Task to carry out
Each entry that follows should be set down precisely, with its pictures removed.

★ ★ ★ ★ ★

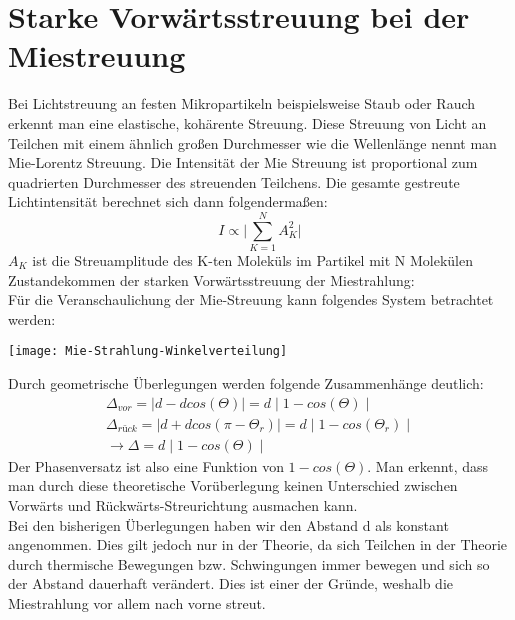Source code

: \section{Starke Vorwärtsstreuung bei der Miestreuung}
Bei Lichtstreuung an festen Mikropartikeln beispielsweise Staub oder Rauch erkennt man eine elastische, kohärente Streuung. Diese Streuung von Licht an Teilchen mit einem ähnlich großen Durchmesser wie die Wellenlänge nennt man Mie-Lorentz Streuung. Die Intensität der Mie Streuung ist proportional zum quadrierten Durchmesser des streuenden Teilchens. Die gesamte gestreute Lichtintensität berechnet sich dann folgendermaßen:
\begin{equation}
I\propto \biggl| \sum_{K=1}^N A^2_K \biggl|
\end{equation}
$A_K$ ist die Streuamplitude des K-ten Moleküls im Partikel mit N Molekülen
Zustandekommen der starken Vorwärtsstreuung der Miestrahlung:\\
Für die Veranschaulichung der Mie-Streuung kann folgendes System betrachtet werden:\\
\begin{center}
    \texttt{[image: Mie-Strahlung-Winkelverteilung]}
\end{center}
Durch geometrische Überlegungen werden folgende Zusammenhänge deutlich:
\begin{align*}
\Delta_{vor}=\mid d-dcos(\Theta)\mid=d\mid 1-cos(\Theta) \mid\\
\Delta_{rück}=\mid d+dcos(\pi-\Theta_r)\mid=d\mid 1-cos(\Theta_r) \mid\\
\rightarrow \Delta = d\mid 1-cos(\Theta) \mid
\end{align*}
Der Phasenversatz ist also eine Funktion von $1-cos(\Theta)$.
Man erkennt, dass man durch diese theoretische Vorüberlegung keinen Unterschied zwischen Vorwärts und Rückwärts-Streurichtung ausmachen kann. \\
Bei den bisherigen Überlegungen haben wir den Abstand d als konstant angenommen. Dies gilt jedoch nur in der Theorie, da sich Teilchen in der Theorie durch thermische Bewegungen bzw. Schwingungen immer bewegen und sich so der Abstand dauerhaft verändert. Dies ist einer der Gründe, weshalb die Miestrahlung vor allem nach vorne streut.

★ ★ ★ ★ ★

Exercise result
Source code

: \section{Starke Vorwärtsstreuung bei der Miestreuung}
Bei Lichtstreuung an festen Mikropartikeln beispielsweise Staub oder Rauch erkennt man eine elastische, kohärente Streuung. Diese Streuung von Licht an Teilchen mit einem ähnlich großen Durchmesser wie die Wellenlänge nennt man Mie-Lorentz Streuung. Die Intensität der Mie Streuung ist proportional zum quadrierten Durchmesser des streuenden Teilchens. Die gesamte gestreute Lichtintensität berechnet sich dann folgendermaßen:
\begin{equation}
I\propto \biggl| \sum_{K=1}^N A^2_K \biggl|
\end{equation}
$A_K$ ist die Streuamplitude des K-ten Moleküls im Partikel mit N Molekülen
Zustandekommen der starken Vorwärtsstreuung der Miestrahlung:\\
Für die Veranschaulichung der Mie-Streuung kann folgendes System betrachtet werden:\\
\begin{center}
    \texttt{[image: Mie-Strahlung-Winkelverteilung]}
\end{center}
Durch geometrische Überlegungen werden folgende Zusammenhänge deutlich:
\begin{align*}
\Delta_{vor}=\mid d-dcos(\Theta)\mid=d\mid 1-cos(\Theta) \mid\\
\Delta_{rück}=\mid d+dcos(\pi-\Theta_r)\mid=d\mid 1-cos(\Theta_r) \mid\\
\rightarrow \Delta = d\mid 1-cos(\Theta) \mid
\end{align*}
Der Phasenversatz ist also eine Funktion von $1-cos(\Theta)$.
Man erkennt, dass man durch diese theoretische Vorüberlegung keinen Unterschied zwischen Vorwärts und Rückwärts-Streurichtung ausmachen kann. \\
Bei den bisherigen Überlegungen haben wir den Abstand d als konstant angenommen. Dies gilt jedoch nur in der Theorie, da sich Teilchen in der Theorie durch thermische Bewegungen bzw. Schwingungen immer bewegen und sich so der Abstand dauerhaft verändert. Dies ist einer der Gründe, weshalb die Miestrahlung vor allem nach vorne streut.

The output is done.